(Extracted data entries)
--*--
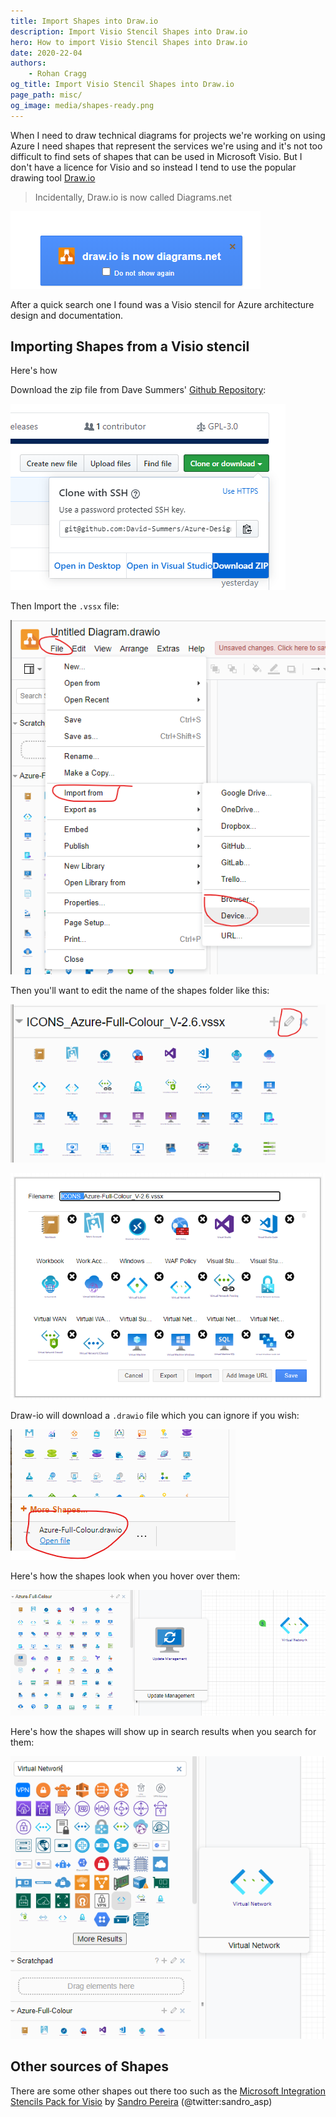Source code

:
 ```yaml
---
title: Import Shapes into Draw.io
description: Import Visio Stencil Shapes into Draw.io
hero: How to import Visio Stencil Shapes into Draw.io
date: 2020-22-04
authors:
    - Rohan Cragg
og_title: Import Visio Stencil Shapes into Draw.io
page_path: misc/
og_image: media/shapes-ready.png
---
```


When I need to draw technical diagrams for projects we're working on using Azure I need shapes that represent the services we're using and it's not too difficult to find sets of shapes that can be used in Microsoft Visio. But I don't have a licence for Visio and so instead I tend to use the popular drawing tool [Draw.io](https://app.diagrams.net/)

> Incidentally, Draw.io is now called Diagrams.net

![now diagrams.net](media/shapes-now-diagrams.png)

After a quick search one I found was a Visio stencil for Azure architecture design and documentation. 

## Importing Shapes from a Visio stencil

Here's how 

Download the zip file from Dave Summers' [Github Repository](https://github.com/David-Summers/Azure-Design):

![Download from Github](media/shapes-download-zip.png)

Then Import the `.vssx` file:

![Import the vssx](media/shapes-import-from-vssx.png)

Then you'll want to edit the name of the shapes folder like this:

![shapes folder - edit pencil](media/shapes-edit-pencil.png)

![edit name](media/shapes-edit.png)

Draw-io will download a `.drawio` file which you can ignore if you wish:

![edit - download](media/shapes-edit-download.png)

Here's how the shapes look when you hover over them:

![edit - download](media/shapes-ready.png)

Here's how the shapes will show up in search results when you search for them:

![shape search results in Draw.io](media/shapes-vnet.png)

## Other sources of Shapes

There are some other shapes out there too such as the [Microsoft Integration Stencils Pack for Visio](https://gallery.technet.microsoft.com/Collection-of-Integration-e6a3f4d0) by [Sandro Pereira](https://www.linkedin.com/in/sandropereira/) (@twitter:sandro_asp)
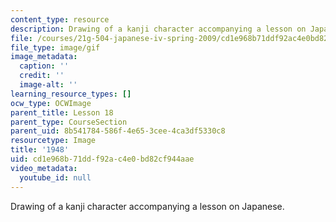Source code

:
 ```yaml
---
content_type: resource
description: Drawing of a kanji character accompanying a lesson on Japanese.
file: /courses/21g-504-japanese-iv-spring-2009/cd1e968b71ddf92ac4e0bd82cf944aae_1948.gif
file_type: image/gif
image_metadata:
  caption: ''
  credit: ''
  image-alt: ''
learning_resource_types: []
ocw_type: OCWImage
parent_title: Lesson 18
parent_type: CourseSection
parent_uid: 8b541784-586f-4e65-3cee-4ca3df5330c8
resourcetype: Image
title: '1948'
uid: cd1e968b-71dd-f92a-c4e0-bd82cf944aae
video_metadata:
  youtube_id: null
---
```

Drawing of a kanji character accompanying a lesson on Japanese.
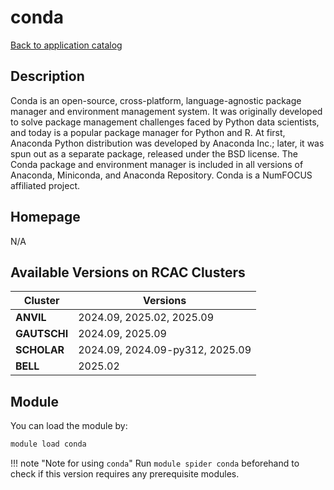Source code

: # conda

[Back to application catalog](../app_catalog.md)

## Description

Conda is an open-source, cross-platform, language-agnostic package manager and environment management system. It was originally developed to solve package management challenges faced by Python data scientists, and today is a popular package manager for Python and R. At first, Anaconda Python distribution was developed by Anaconda Inc.; later, it was spun out as a separate package, released under the BSD license. The Conda package and environment manager is included in all versions of Anaconda, Miniconda, and Anaconda Repository. Conda is a NumFOCUS affiliated project.

## Homepage

N/A

## Available Versions on RCAC Clusters

|Cluster|Versions|
|---|---|
**ANVIL**|2024.09, 2025.02, 2025.09
**GAUTSCHI**|2024.09, 2025.09
**SCHOLAR**|2024.09, 2024.09-py312, 2025.09
**BELL**|2025.02

## Module

You can load the module by:

```bash
module load conda
```

!!! note "Note for using `conda`"
    Run `module spider conda` beforehand to check if this version requires any prerequisite modules.
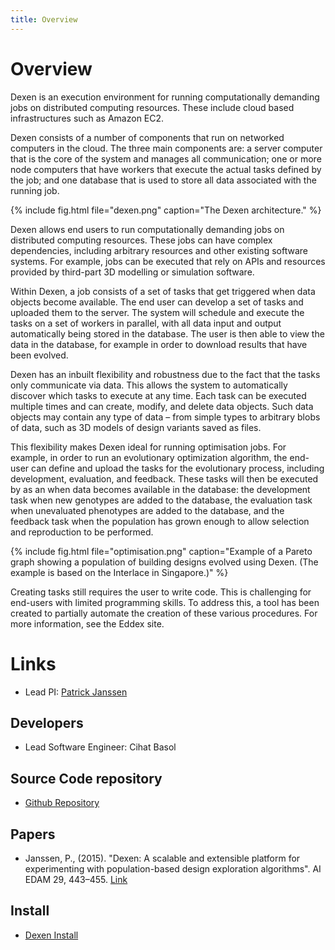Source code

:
 ```yaml
---
title: Overview
---
```


# Overview

Dexen is an execution environment for running computationally demanding jobs on distributed computing resources. These include cloud based infrastructures such as Amazon EC2.

Dexen consists of a number of components that run on networked computers in the cloud. The three main components are: a server computer that is the core of the system and manages all communication; one or more node computers that have workers that execute the actual tasks defined by the job; and one database that is used to store all data associated with the running job.

{% include fig.html file="dexen.png" caption="The Dexen architecture." %}

Dexen allows end users to run computationally demanding jobs on distributed computing resources. These jobs can have complex dependencies, including arbitrary resources and other existing software systems. For example, jobs can be executed that rely on APIs and resources provided by third-part 3D modelling or simulation software.

Within Dexen, a job consists of a set of tasks that get triggered when data objects become available. The end user can develop a set of tasks and uploaded them to the server. The system will schedule and execute the tasks on a set of workers in parallel, with all data input and output automatically being stored in the database. The user is then able to view the data in the database, for example in order to download results that have been evolved.

Dexen has an inbuilt flexibility and robustness due to the fact that the tasks only communicate via data. This allows the system to automatically discover which tasks to execute at any time. Each task can be executed multiple times and can create, modify, and delete data objects. Such data objects may contain any type of data – from simple types to arbitrary blobs of data, such as 3D models of design variants saved as files.

This flexibility makes Dexen ideal for running optimisation jobs. For example, in order to run an evolutionary optimization algorithm, the end-user can define and upload the tasks for the evolutionary process, including development, evaluation, and feedback. These tasks will then be executed by as an when data becomes available in the database: the development task when new genotypes are added to the database, the evaluation task when unevaluated phenotypes are added to the database, and the feedback task when the population has grown enough to allow selection and reproduction to be performed.

{% include fig.html file="optimisation.png" caption="Example of a Pareto graph showing a population of building designs evolved using Dexen. (The example is based on the Interlace in Singapore.)" %}

Creating tasks still requires the user to write code. This is challenging for end-users with limited programming skills. To address this, a tool has been created to partially automate the creation of these various procedures. For more information, see the Eddex site.

# Links

- Lead PI: [Patrick Janssen](http://patrick.janssen.name)

## Developers

- Lead Software Engineer: Cihat Basol

## Source Code repository

- [Github Repository](https://github.com/phtj/dexen)

## Papers

- Janssen, P., (2015). "Dexen: A scalable and extensible platform for experimenting with population-based design exploration algorithms". AI EDAM 29, 443–455. [Link](https://www.cambridge.org/core/journals/ai-edam/article/dexen-a-scalable-and-extensible-platform-for-experimenting-with-population-based-design-exploration-algorithms/B7AD943B220CB73A2C2538996B0280C0)

## Install

- [Dexen Install](dexen_install.html)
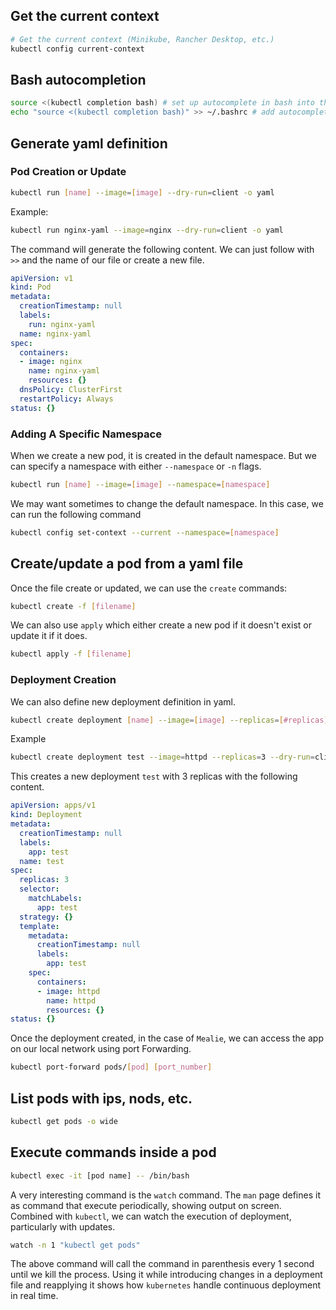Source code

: ## Get the current context
```bash
# Get the current context (Minikube, Rancher Desktop, etc.)
kubectl config current-context
```

## Bash autocompletion
```bash
source <(kubectl completion bash) # set up autocomplete in bash into the current shell, bash-completion package should be installed first.
echo "source <(kubectl completion bash)" >> ~/.bashrc # add autocomplete permanently to your bash shell.
```

## Generate yaml definition
### Pod Creation or Update
```bash
kubectl run [name] --image=[image] --dry-run=client -o yaml
```

Example:
```bash
kubectl run nginx-yaml --image=nginx --dry-run=client -o yaml
```

The command will generate the following content. We can just follow with `>>` and the name of our file or create a new file.

```yaml
apiVersion: v1
kind: Pod
metadata:
  creationTimestamp: null
  labels:
    run: nginx-yaml
  name: nginx-yaml
spec:
  containers:
  - image: nginx
    name: nginx-yaml
    resources: {}
  dnsPolicy: ClusterFirst
  restartPolicy: Always
status: {}
```

### Adding A Specific Namespace
When we create a new pod, it is created in the default namespace. But we can specify a namespace with either `--namespace` or `-n` flags.

```bash
kubectl run [name] --image=[image] --namespace=[namespace]
```

We may want sometimes to change the default namespace. In this case, we can run the following command

```bash
kubectl config set-context --current --namespace=[namespace]
```

## Create/update a pod from a yaml file
Once the file create or updated, we can use the `create` commands:

```bash
kubectl create -f [filename]
```

We can also use `apply` which either create a new pod if it doesn't exist or update it if it does.

```bash
kubectl apply -f [filename]
```

### Deployment Creation
We can also define new deployment definition in yaml.

```bash
kubectl create deployment [name] --image=[image] --replicas=[#replicas] --dry-run=client -o yaml > filename.yaml
```

Example

```bash
kubectl create deployment test --image=httpd --replicas=3 --dry-run=client -o yaml > test.yaml
```

This creates a new deployment `test` with 3 replicas with the following content.

```yaml
apiVersion: apps/v1
kind: Deployment
metadata:
  creationTimestamp: null
  labels:
    app: test
  name: test
spec:
  replicas: 3
  selector:
    matchLabels:
      app: test
  strategy: {}
  template:
    metadata:
      creationTimestamp: null
      labels:
        app: test
    spec:
      containers:
      - image: httpd
        name: httpd
        resources: {}
status: {}
```


Once the deployment created, in the case of `Mealie`, we can access the app on our local network using port Forwarding.

```bash
kubectl port-forward pods/[pod] [port_number]
```


## List pods with ips, nods, etc. 

```bash
kubectl get pods -o wide
```

## Execute commands inside a pod 
```bash
kubectl exec -it [pod name] -- /bin/bash
```

A very interesting command is the `watch` command. The `man` page defines it as command that execute periodically, showing output on screen. Combined with `kubectl`, we can watch the execution of deployment, particularly with updates. 

```bash
watch -n 1 "kubectl get pods"
```

The above command will call the command in parenthesis every 1 second until we kill the process. Using it while introducing changes in a deployment file and reapplying it shows how `kubernetes` handle continuous deployment in real time. 


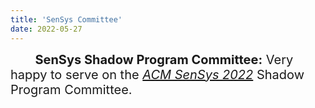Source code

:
 ```yaml
---
title: 'SenSys Committee'
date: 2022-05-27
---
```


<span style="font-size: 20px;">&nbsp;&nbsp;&nbsp;&nbsp;&nbsp;&nbsp; **SenSys Shadow Program Committee:** Very happy to serve on the [*ACM SenSys 2022*](https://sensys.acm.org/2022/shadow/) Shadow Program Committee.</span>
--*--
Task details
Determine the number of lines in the records that include the string "package", and respond with that number only.

Answer to the problem
2